_Problem statement:_
Read through the data, and wherever a line holds the word "begin", write that line out.

%%

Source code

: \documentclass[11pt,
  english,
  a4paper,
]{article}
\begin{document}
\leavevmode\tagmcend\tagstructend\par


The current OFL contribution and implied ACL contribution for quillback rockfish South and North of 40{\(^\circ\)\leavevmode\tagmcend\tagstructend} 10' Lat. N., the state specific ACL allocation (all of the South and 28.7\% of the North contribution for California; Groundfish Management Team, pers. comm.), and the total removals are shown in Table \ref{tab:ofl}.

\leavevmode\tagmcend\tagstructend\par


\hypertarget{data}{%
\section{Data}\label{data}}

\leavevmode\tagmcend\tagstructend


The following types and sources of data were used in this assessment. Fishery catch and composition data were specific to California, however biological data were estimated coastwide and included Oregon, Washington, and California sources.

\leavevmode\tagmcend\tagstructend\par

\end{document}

%%
%%

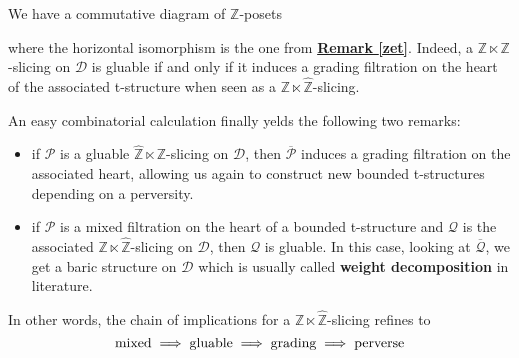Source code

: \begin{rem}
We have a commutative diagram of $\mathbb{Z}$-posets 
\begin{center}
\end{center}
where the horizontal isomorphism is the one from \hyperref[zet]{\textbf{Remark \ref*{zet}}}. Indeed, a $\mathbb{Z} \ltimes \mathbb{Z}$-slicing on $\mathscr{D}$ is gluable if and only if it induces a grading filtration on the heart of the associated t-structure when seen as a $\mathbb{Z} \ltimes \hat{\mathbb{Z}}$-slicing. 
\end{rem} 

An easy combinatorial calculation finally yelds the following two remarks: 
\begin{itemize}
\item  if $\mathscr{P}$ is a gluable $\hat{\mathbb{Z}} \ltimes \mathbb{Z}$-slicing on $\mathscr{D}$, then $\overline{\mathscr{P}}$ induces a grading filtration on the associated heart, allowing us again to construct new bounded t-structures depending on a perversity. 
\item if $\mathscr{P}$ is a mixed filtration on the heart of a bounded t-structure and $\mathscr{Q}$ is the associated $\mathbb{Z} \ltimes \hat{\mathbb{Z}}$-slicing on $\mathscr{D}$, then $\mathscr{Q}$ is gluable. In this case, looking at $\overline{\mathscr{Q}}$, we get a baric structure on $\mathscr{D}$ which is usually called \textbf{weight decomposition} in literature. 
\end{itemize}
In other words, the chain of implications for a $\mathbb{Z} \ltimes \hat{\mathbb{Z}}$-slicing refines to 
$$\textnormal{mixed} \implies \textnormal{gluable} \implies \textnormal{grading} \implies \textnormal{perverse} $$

%%

_Result of the exercise:_
\begin{document}
: \begin{rem}
\begin{center}
\begin{itemize}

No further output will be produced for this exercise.